## MATERIAL FOR THE TASK
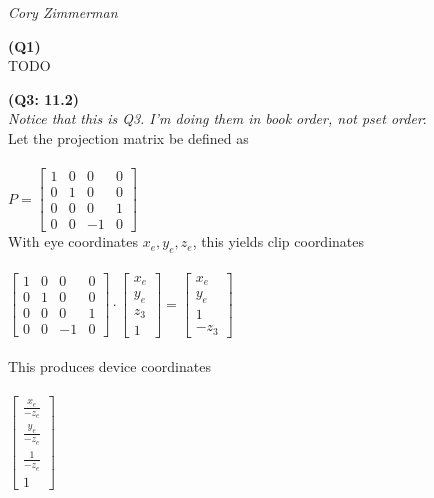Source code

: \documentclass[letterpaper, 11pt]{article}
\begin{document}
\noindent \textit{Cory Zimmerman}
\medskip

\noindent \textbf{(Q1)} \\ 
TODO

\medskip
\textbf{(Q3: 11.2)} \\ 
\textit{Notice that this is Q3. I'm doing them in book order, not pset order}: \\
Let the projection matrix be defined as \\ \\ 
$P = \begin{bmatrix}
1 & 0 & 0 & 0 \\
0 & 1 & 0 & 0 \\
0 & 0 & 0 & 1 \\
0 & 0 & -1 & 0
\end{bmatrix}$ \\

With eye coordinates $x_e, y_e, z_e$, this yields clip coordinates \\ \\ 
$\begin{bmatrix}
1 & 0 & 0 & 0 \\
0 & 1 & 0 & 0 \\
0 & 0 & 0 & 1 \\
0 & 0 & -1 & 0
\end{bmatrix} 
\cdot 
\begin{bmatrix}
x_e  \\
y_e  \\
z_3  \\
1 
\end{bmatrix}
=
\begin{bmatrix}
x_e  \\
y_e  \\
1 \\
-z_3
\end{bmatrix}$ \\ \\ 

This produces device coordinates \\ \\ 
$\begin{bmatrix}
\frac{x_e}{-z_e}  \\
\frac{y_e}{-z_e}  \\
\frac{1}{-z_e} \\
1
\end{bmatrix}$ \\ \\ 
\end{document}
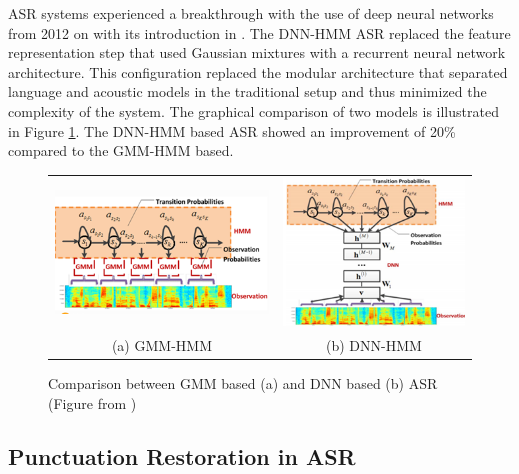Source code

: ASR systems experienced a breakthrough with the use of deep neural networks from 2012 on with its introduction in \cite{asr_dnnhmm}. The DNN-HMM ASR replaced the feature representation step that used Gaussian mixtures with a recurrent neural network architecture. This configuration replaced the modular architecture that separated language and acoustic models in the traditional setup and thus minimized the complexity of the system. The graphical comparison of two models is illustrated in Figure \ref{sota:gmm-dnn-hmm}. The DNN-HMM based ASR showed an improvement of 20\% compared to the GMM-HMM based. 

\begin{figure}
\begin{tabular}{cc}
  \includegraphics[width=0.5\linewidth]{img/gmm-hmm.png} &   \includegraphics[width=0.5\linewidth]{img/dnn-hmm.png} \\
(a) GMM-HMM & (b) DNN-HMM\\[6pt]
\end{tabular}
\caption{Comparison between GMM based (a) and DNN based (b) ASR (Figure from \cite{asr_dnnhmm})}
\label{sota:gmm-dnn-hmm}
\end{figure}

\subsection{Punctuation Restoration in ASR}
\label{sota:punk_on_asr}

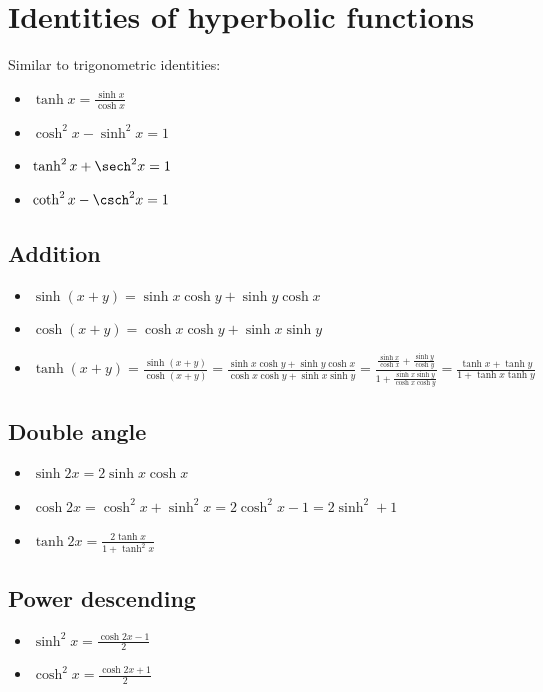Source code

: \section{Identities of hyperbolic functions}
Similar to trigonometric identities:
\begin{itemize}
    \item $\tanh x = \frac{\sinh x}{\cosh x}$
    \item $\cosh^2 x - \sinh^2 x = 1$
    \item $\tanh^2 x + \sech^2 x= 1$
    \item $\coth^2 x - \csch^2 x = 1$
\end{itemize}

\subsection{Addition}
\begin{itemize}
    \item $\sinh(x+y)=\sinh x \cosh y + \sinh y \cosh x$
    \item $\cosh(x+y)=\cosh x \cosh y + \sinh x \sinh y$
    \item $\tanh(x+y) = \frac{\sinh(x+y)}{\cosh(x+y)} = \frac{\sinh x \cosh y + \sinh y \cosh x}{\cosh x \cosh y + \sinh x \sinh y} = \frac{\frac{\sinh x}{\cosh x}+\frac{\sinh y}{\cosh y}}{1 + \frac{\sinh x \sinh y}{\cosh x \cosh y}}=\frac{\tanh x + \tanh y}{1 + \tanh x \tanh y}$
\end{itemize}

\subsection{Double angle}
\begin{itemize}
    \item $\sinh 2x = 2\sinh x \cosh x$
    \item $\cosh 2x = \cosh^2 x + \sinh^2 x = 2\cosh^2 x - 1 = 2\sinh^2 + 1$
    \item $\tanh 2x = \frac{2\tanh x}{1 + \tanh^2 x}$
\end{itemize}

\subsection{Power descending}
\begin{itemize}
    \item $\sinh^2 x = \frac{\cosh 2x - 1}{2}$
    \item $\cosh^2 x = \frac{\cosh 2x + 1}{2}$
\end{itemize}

## PROBLEM DETAILS
Write out each line again, exactly as it appears above, except for any picture.

## ANSWER SECTION
Source code

: \documentclass[letterpaper, 11pt]{article}
\begin{document}
\noindent \textit{Cory Zimmerman}
\medskip

\noindent \textbf{(Q1)} \\ 
TODO

\medskip
\textbf{(Q3: 11.2)} \\ 
\textit{Notice that this is Q3. I'm doing them in book order, not pset order}: \\
Let the projection matrix be defined as \\ \\ 
$P = \begin{bmatrix}
1 & 0 & 0 & 0 \\
0 & 1 & 0 & 0 \\
0 & 0 & 0 & 1 \\
0 & 0 & -1 & 0
\end{bmatrix}$ \\

With eye coordinates $x_e, y_e, z_e$, this yields clip coordinates \\ \\ 
$\begin{bmatrix}
1 & 0 & 0 & 0 \\
0 & 1 & 0 & 0 \\
0 & 0 & 0 & 1 \\
0 & 0 & -1 & 0
\end{bmatrix} 
\cdot 
\begin{bmatrix}
x_e  \\
y_e  \\
z_3  \\
1 
\end{bmatrix}
=
\begin{bmatrix}
x_e  \\
y_e  \\
1 \\
-z_3
\end{bmatrix}$ \\ \\ 

This produces device coordinates \\ \\ 
$\begin{bmatrix}
\frac{x_e}{-z_e}  \\
\frac{y_e}{-z_e}  \\
\frac{1}{-z_e} \\
1
\end{bmatrix}$ \\ \\ 
\end{document}
Source code

: ASR systems experienced a breakthrough with the use of deep neural networks from 2012 on with its introduction in \cite{asr_dnnhmm}. The DNN-HMM ASR replaced the feature representation step that used Gaussian mixtures with a recurrent neural network architecture. This configuration replaced the modular architecture that separated language and acoustic models in the traditional setup and thus minimized the complexity of the system. The graphical comparison of two models is illustrated in Figure \ref{sota:gmm-dnn-hmm}. The DNN-HMM based ASR showed an improvement of 20\% compared to the GMM-HMM based. 

\begin{figure}
\begin{tabular}{cc}
  \includegraphics[width=0.5\linewidth]{img/gmm-hmm.png} &   \includegraphics[width=0.5\linewidth]{img/dnn-hmm.png} \\
(a) GMM-HMM & (b) DNN-HMM\\[6pt]
\end{tabular}
\caption{Comparison between GMM based (a) and DNN based (b) ASR (Figure from \cite{asr_dnnhmm})}
\label{sota:gmm-dnn-hmm}
\end{figure}

\subsection{Punctuation Restoration in ASR}
\label{sota:punk_on_asr}

Source code

: \section{Identities of hyperbolic functions}
Similar to trigonometric identities:
\begin{itemize}
    \item $\tanh x = \frac{\sinh x}{\cosh x}$
    \item $\cosh^2 x - \sinh^2 x = 1$
    \item $\tanh^2 x + \sech^2 x= 1$
    \item $\coth^2 x - \csch^2 x = 1$
\end{itemize}

\subsection{Addition}
\begin{itemize}
    \item $\sinh(x+y)=\sinh x \cosh y + \sinh y \cosh x$
    \item $\cosh(x+y)=\cosh x \cosh y + \sinh x \sinh y$
    \item $\tanh(x+y) = \frac{\sinh(x+y)}{\cosh(x+y)} = \frac{\sinh x \cosh y + \sinh y \cosh x}{\cosh x \cosh y + \sinh x \sinh y} = \frac{\frac{\sinh x}{\cosh x}+\frac{\sinh y}{\cosh y}}{1 + \frac{\sinh x \sinh y}{\cosh x \cosh y}}=\frac{\tanh x + \tanh y}{1 + \tanh x \tanh y}$
\end{itemize}

\subsection{Double angle}
\begin{itemize}
    \item $\sinh 2x = 2\sinh x \cosh x$
    \item $\cosh 2x = \cosh^2 x + \sinh^2 x = 2\cosh^2 x - 1 = 2\sinh^2 + 1$
    \item $\tanh 2x = \frac{2\tanh x}{1 + \tanh^2 x}$
\end{itemize}

\subsection{Power descending}
\begin{itemize}
    \item $\sinh^2 x = \frac{\cosh 2x - 1}{2}$
    \item $\cosh^2 x = \frac{\cosh 2x + 1}{2}$
\end{itemize}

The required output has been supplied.